Diane Tolzman has been mentoring her grandsons, Devin and Jordan, in the art of quiltmaking. photo by Jodi Schneider
Diane Tolzman has been mentoring her grandsons, Devin and Jordan, in the art of quiltmaking. photo by Jodi Schneider
Quilting has been integral to Diane Tolzman’s daily life for the past 20 years. In 2014 when her 9-year-old grandson, Devin, showed an interest in learning the art of her craft, she was glad to serve as a model of inspiration for the future generation quilters.

“I was always quilting when my son, his wife and their kids moved up here to Sisters six years ago,” Tolzman explained. “Devin was 9 at the time and spent time watching me quilt and then decided he wanted to make his first quilt.

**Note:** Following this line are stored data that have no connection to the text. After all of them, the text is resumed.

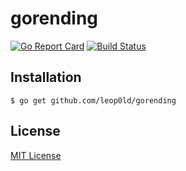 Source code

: gorending
===

[![Go Report Card](https://goreportcard.com/badge/github.com/Leop0ld/gorending)](https://goreportcard.com/report/github.com/Leop0ld/gorending)
[![Build Status](https://travis-ci.org/Leop0ld/gorending.svg?branch=master)](https://travis-ci.org/Leop0ld/gorending)


Installation
---
`$ go get github.com/leop0ld/gorending`


License
---
[MIT License](https://en.wikipedia.org/wiki/MIT_License)
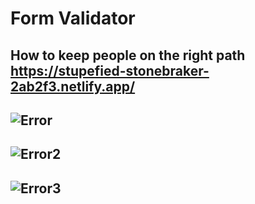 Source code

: # Form Validator
 How to keep people on the right path
https://stupefied-stonebraker-2ab2f3.netlify.app/
-----------------------------------------------------
![Error](https://user-images.githubusercontent.com/72126060/133803819-c7c82d8f-9623-4b0a-bec9-e060ebd23d15.jpg)
-----------------------------------------------------
![Error2](https://user-images.githubusercontent.com/72126060/133803823-71c347a4-4161-4583-ab88-d46b79e8755d.jpg)
-----------------------------------------------------
![Error3](https://user-images.githubusercontent.com/72126060/133803824-0a0cc954-5493-4e23-92bb-1bc6c2f03d50.jpg)
-----------------------------------------------------

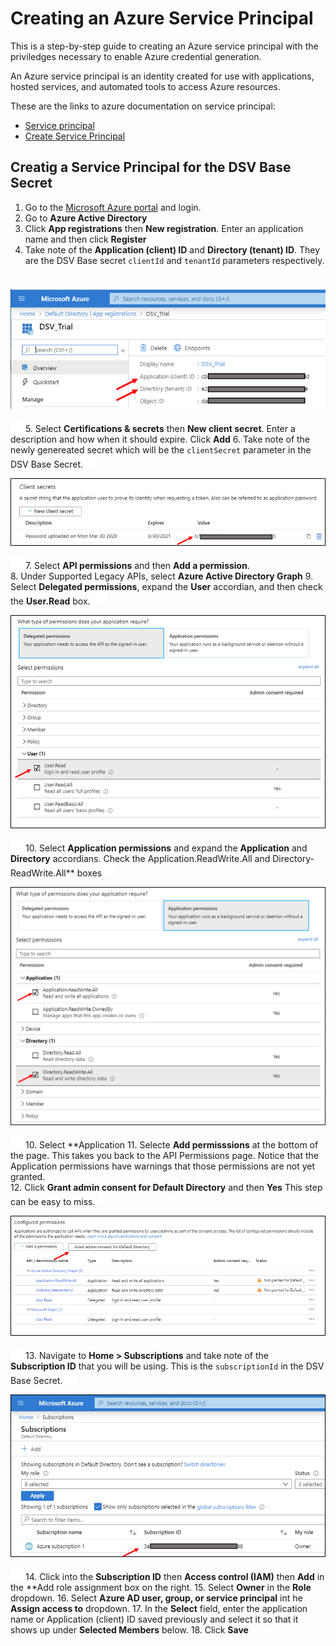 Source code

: [title]: # (Azure Service Principal)
[tags]: # (DevOps Secrets Vault,DSV,)
[priority]: # (6210)

# Creating an Azure Service Principal

This is a step-by-step guide to creating an Azure service principal with the priviledges necessary to enable Azure credential generation.

An Azure service principal is an identity created for use with applications, hosted services, and automated tools to access Azure resources. 

These are the links to azure documentation on service principal:

* [Service principal](https://docs.microsoft.com/en-us/azure/active-directory/develop/app-objects-and-service-principals)
* [Create Service Principal](https://docs.microsoft.com/en-us/azure/active-directory/develop/howto-create-service-principal-portal)

## Creatig a Service Principal for the DSV Base Secret

1. Go to the [Microsoft Azure portal](https://portal.azure.com) and login.
2. Go to **Azure Active Directory** 
3. Click **App registrations** then **New registration**.  Enter an application name and then click **Register**
4. Take note of the **Application (client) ID** and **Directory (tenant) ID**.  They are the DSV Base secret `clientId` and `tenantId` parameters respectively.
![](./images/spacer.png)

![](./images/applicationIDs.png)

![](./images/spacer.png)
5. Select **Certifications & secrets** then **New client secret**.  Enter a description and how when it should expire.  Click **Add**
6. Take note of the newly genereated secret which will be the `clientSecret` parameter in the DSV Base Secret.
![](./images/spacer.png)

![](./images/clientsecret.png)

![](./images/spacer.png)
7. Select **API permissions** and then **Add a permission**.  
8. Under Supported Legacy APIs, select **Azure Active Directory Graph**
9. Select **Delegated permissions**, expand the **User** accordian, and then check the **User.Read** box.
![](./images/spacer.png)

![](./images/delegated.png)

![](./images/spacer.png)
10.  Select **Application permissions** and expand the **Application** and **Directory** accordians.  Check the Application.ReadWrite.All and Directory-ReadWrite.All** boxes
![](./images/spacer.png)

![](./images/application.png)

![](./images/spacer.png)
10. Select **Application 
11. Selecte **Add permisssions** at the bottom of the page.  This takes you back to the API Permissions page.  Notice that the Application permissions have warnings that those permissions are not yet granted.  
12. Click **Grant admin consent for Default Directory** and then **Yes**  This step can be easy to miss.
 ![](./images/spacer.png)

![](./images/grantpermission.png)

![](./images/spacer.png)
13. Navigate to **Home > Subscriptions** and take note of the **Subscription ID** that you will be using.  This is the `subscriptionId` in the DSV Base Secret.
 ![](./images/spacer.png)

![](./images/subscription.png)

![](./images/spacer.png)
14. Click into the **Subscription ID** then **Access control (IAM)** then **Add** in the **Add role assignment box on the right.
15. Select **Owner** in the **Role** dropdown.
16. Select **Azure AD user, group, or service principal** int he **Assign access to** dropdown.
17. In the **Select** field, enter the application name or Application (client) ID saved previously and select it so that it shows up under **Selected Members** below.
18.  Click **Save**

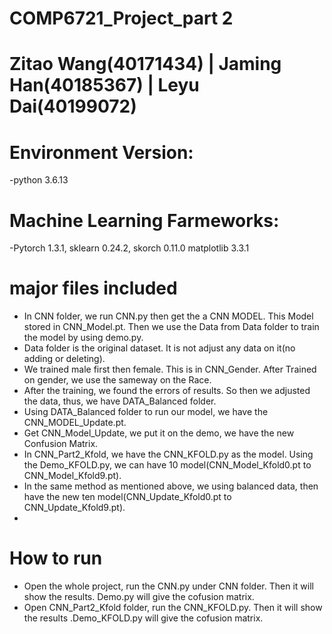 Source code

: # COMP6721_Project_part 2
# Zitao Wang(40171434) | Jaming Han(40185367) | Leyu Dai(40199072)
# Environment Version: 
-python 3.6.13
# Machine Learning Farmeworks: 
-Pytorch 1.3.1, sklearn 0.24.2, skorch 0.11.0 matplotlib 3.3.1
# major files included
- In CNN folder, we run CNN.py then get the a CNN MODEL. This Model stored in CNN_Model.pt. Then we use the Data from Data folder to train the model by using demo.py. 
- Data folder is the original dataset. It is not adjust any data on it(no adding or deleting). 
- We trained male first then female. This is in CNN_Gender. After Trained on gender, we use the sameway on the Race. 
- After the training, we found the errors of results. So then we adjusted the data, thus, we have DATA_Balanced folder. 
- Using DATA_Balanced folder to run our model, we have the CNN_MODEL_Update.pt. 
- Get CNN_Model_Update, we put it on the demo, we have the new Confusion Matrix. 
- In CNN_Part2_Kfold, we have the CNN_KFOLD.py as the model. Using the Demo_KFOLD.py, we can have 10 model(CNN_Model_Kfold0.pt to CNN_Model_Kfold9.pt). 
- In the same method as mentioned above, we using balanced data, then have the new ten model(CNN_Update_Kfold0.pt to CNN_Update_Kfold9.pt).
- 
# How to run
- Open the whole project, run the CNN.py under CNN folder. Then it will show the results. Demo.py will give the cofusion matrix. 
- Open CNN_Part2_Kfold folder, run the CNN_KFOLD.py. Then it will show the results .Demo_KFOLD.py will give the cofusion matrix. 
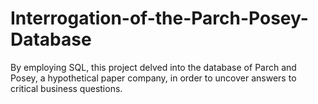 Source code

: # Interrogation-of-the-Parch-Posey-Database
By employing SQL, this project delved into the database of Parch and Posey, a hypothetical paper company, in order to uncover answers to critical business questions.
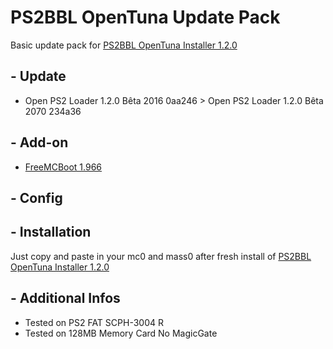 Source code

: # PS2BBL OpenTuna Update Pack

Basic update pack for [PS2BBL OpenTuna Installer 1.2.0](https://github.com/israpps/PlayStation2-Basic-BootLoader)

## - Update

  * Open PS2 Loader 1.2.0 Bêta 2016 0aa246 > Open PS2 Loader 1.2.0 Bêta 2070 234a36
    
## - Add-on

  * [FreeMCBoot 1.966](https://github.com/israpps/FreeMcBoot-Installer)
    
## - Config
   
## - Installation

Just copy and paste in your mc0 and mass0 after fresh install of [PS2BBL OpenTuna Installer 1.2.0](https://github.com/israpps/PlayStation2-Basic-BootLoader)

## - Additional Infos

  * Tested on PS2 FAT SCPH-3004 R
  * Tested on 128MB Memory Card No MagicGate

He searched through my fabric “stash” and found what he wanted to use. He laid out the fabric in a design and I cut it for him. He learned how to use the sewing machine and sewed it together.”

His first quilt in 2014, aptly named “All of my Favorite things,” included just that: baseball, strawberries, glow-in-the-dark fish, airplanes and more.

Devin told The Nugget, “I needed a gift for my parents for Christmas that year and I thought a quilt would be nice.”

In 2015, Devin designed a quilt after the Minecraft video game.

“Since the Minecraft characters are made of pixels, which are squares, I decided to make that quilt,” he said. “First, I made a pattern using colored pencils and graph paper, then cut out the squares using fabric from my grandma’s stash.”

Devin’s latest quilt, crafted at age 14, was packed full of Oregon wildlife which hung in the special exhibit “Quilts Made By Men” during the 2019 Sisters Outdoor Quilt Show (SOQS).

“I wanted to make a quilt that shows all the winter animals of Sisters that visit us in our backyard,” said Devin.

He had also made a special pink puff quilt for his baby sister Brooklyn in 2017.

“That quilt was a big challenge for me since I never made a puff quilt, so my grandmother helped,” he said.

All of Devin’s quilts were entered in the Deschutes County Fair & Expo, except for the first one. All three quilts hung in the Next Generation Quilt Exhibit at SOQS.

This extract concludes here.